Pendant des siècles, les femmes et les jeunes filles des villages , tissaient et filaient la laine, le poil de chèvre, le chanvre et le lin qui étaient destinés à leur usage vestimentaire. Il était courant , tandis qu’elle vaquait à ses occupations quotidiennes, de voir la gent féminine, une quenouille sous le bras.
L’usage était d’ailleurs d’offrir, à une jeune fille qui prenait époux, le jour de ses noce , une jolie quenouille ( a rocca) enrubannée et fleurie pour la circonstance, symbolisant les tâches que celle-ci devrait désormais accomplir dans sa nouvelle demeure.
Le filage et le tissage ( fait à la maison ) étaient des activités très prenantes . De ce tissage, tâche des plus ardues, on obtenait trois qualités textiles.
– La toile de Lin
– Le drap corse appelé communément « pannu corsu » ou « pannu frisu »

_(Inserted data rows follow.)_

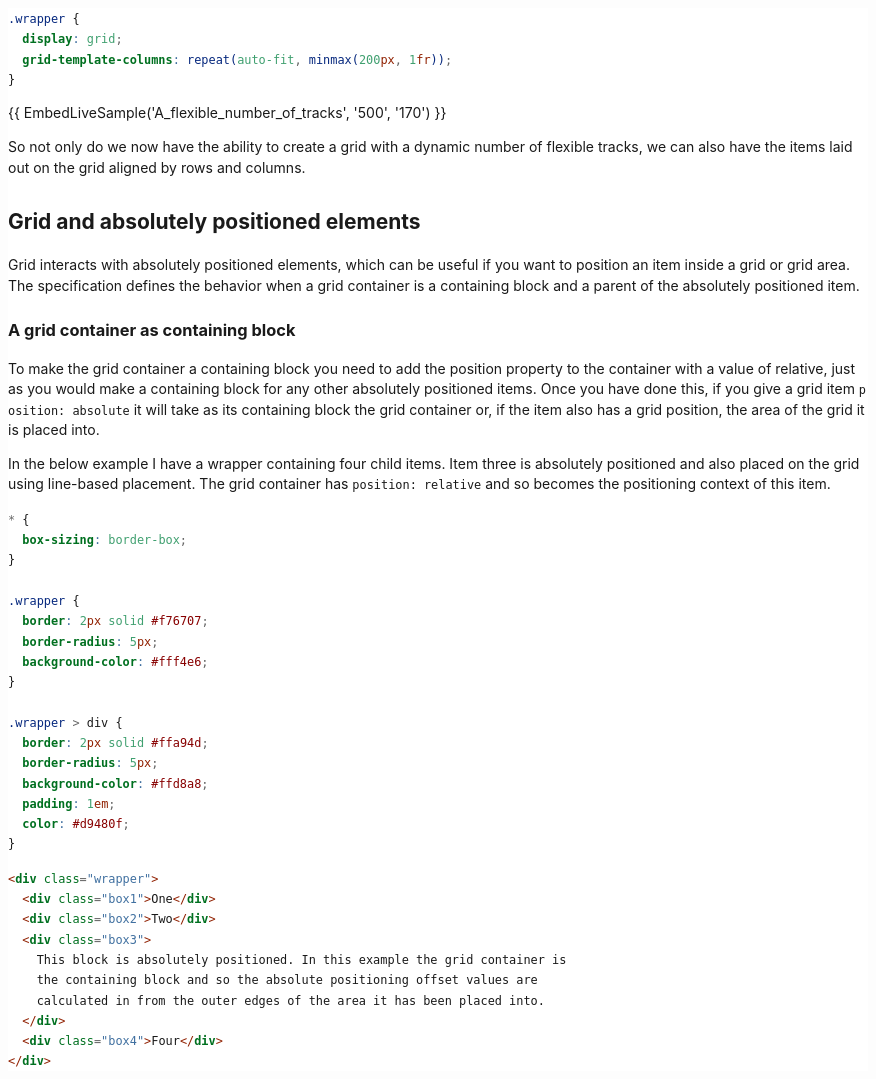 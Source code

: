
 ```css
.wrapper {
  display: grid;
  grid-template-columns: repeat(auto-fit, minmax(200px, 1fr));
}
```

{{ EmbedLiveSample('A_flexible_number_of_tracks', '500', '170') }}

So not only do we now have the ability to create a grid with a dynamic number of flexible tracks, we can also have the items laid out 
on the grid aligned by rows and columns.

## Grid and absolutely positioned elements

Grid interacts with absolutely positioned elements, which can be useful if you want to position an item inside a grid or grid area. The specification defines the behavior when a grid container is a containing block and a parent of the absolutely positioned item.

### A grid container as containing block

To make the grid container a containing block you need to add the position property to the container with a value of relative, just as you would make a containing block for any other absolutely positioned items. Once you have done this, if you give a grid item `position: absolute` it will take as its containing block the grid container or, if the item also has a grid position, the area of the grid it is placed into.

In the below example I have a wrapper containing four child items. Item three is absolutely positioned and also placed on the grid using line-based placement. The grid container has `position: relative` and so becomes the positioning context of this item.

```css hidden
* {
  box-sizing: border-box;
}

.wrapper {
  border: 2px solid #f76707;
  border-radius: 5px;
  background-color: #fff4e6;
}

.wrapper > div {
  border: 2px solid #ffa94d;
  border-radius: 5px;
  background-color: #ffd8a8;
  padding: 1em;
  color: #d9480f;
}
```

```html
<div class="wrapper">
  <div class="box1">One</div>
  <div class="box2">Two</div>
  <div class="box3">
    This block is absolutely positioned. In this example the grid container is
    the containing block and so the absolute positioning offset values are
    calculated in from the outer edges of the area it has been placed into.
  </div>
  <div class="box4">Four</div>
</div>
```
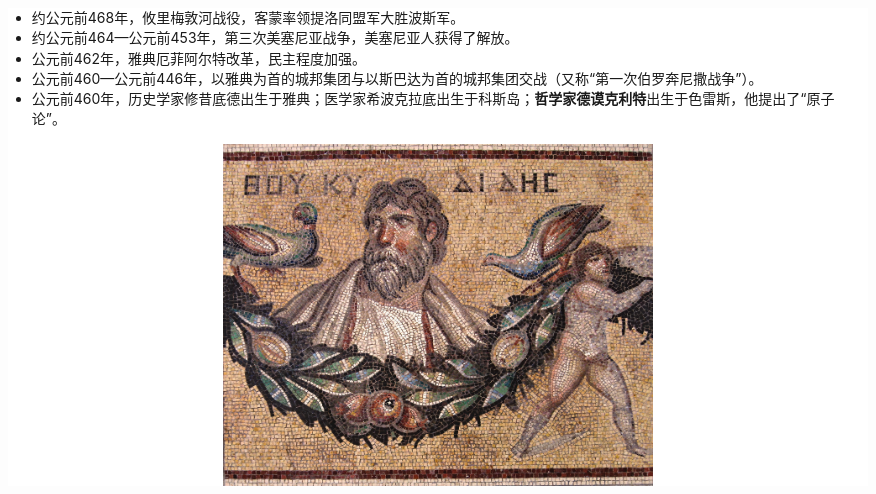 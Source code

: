 - 约公元前468年，攸里梅敦河战役，客蒙率领提洛同盟军大胜波斯军。
- 约公元前464—公元前453年，第三次美塞尼亚战争，美塞尼亚人获得了解放。
- 公元前462年，雅典厄菲阿尔特改革，民主程度加强。
- 公元前460—公元前446年，以雅典为首的城邦集团与以斯巴达为首的城邦集团交战（又称“第一次伯罗奔尼撒战争”）。
- 公元前460年，历史学家修昔底德出生于雅典；医学家希波克拉底出生于科斯岛；**哲学家德谟克利特**出生于色雷斯，他提出了“原子论”。

<img src='pics/Thucydides.jpg' width='50%' style="display:block; margin:0 auto">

que l’on obtenait à partir de la laine de brebis
– Le drap de « Piloni » avec lequel on confectionnait la cape « pilone » des bergers et qui était, en poils de chèvre.
Le costume corse Masculin
En partant d’une base unique, chaque région pouvait apporter une particularité à ce costume et, c’est cela qui en faisait toute l’originalité. Cependant, ce dernier se composait , invariablement:
– d’une Chemise
– d’un Gilet
– d’une Veste
– de Culottes
– d’un couvre-chef
– et de guêtres
Prenons pour exemple ,
deux régions parmi tant d’autres :
Le Niolu et le Cap Corse
LA CHEMISE ( a Camisgia)
Elle était toujours ample, en lin fin tissé à la maison .
La Camisgia du « Niolin » était une chemise boutonnée au col et sur laquelle était passé un gilet de drap rouge,
Celle du « Cap Corsin » , par contre, se fermait au col, par une sorte de cravate nouée, que l’on appelait ( frisghjettu ) et se portait sous un gilet en soie rayée.
LES CULOTTES ( Braghe ) : Larges, à pont, elles étaient taillées dans le « Pannu Corsu » noir ou brun, s’arrêtaient à hauteur du genou où elles se boutonnaient , tandis que les jambes , elles, étaient protégées par des guêtres faites dans ce même drap. Ces guêtres, recouvrant la chaussure, montaient jusqu’aux genoux où, fermées par une douzaine de boutons elles venaient se fixer. Quand aux guêtres, portées par les bergers des montagnes, elles avaient cette particularité, que d’être confectionnées en peau de chèvre, le pelage, tourné vers l’extérieur.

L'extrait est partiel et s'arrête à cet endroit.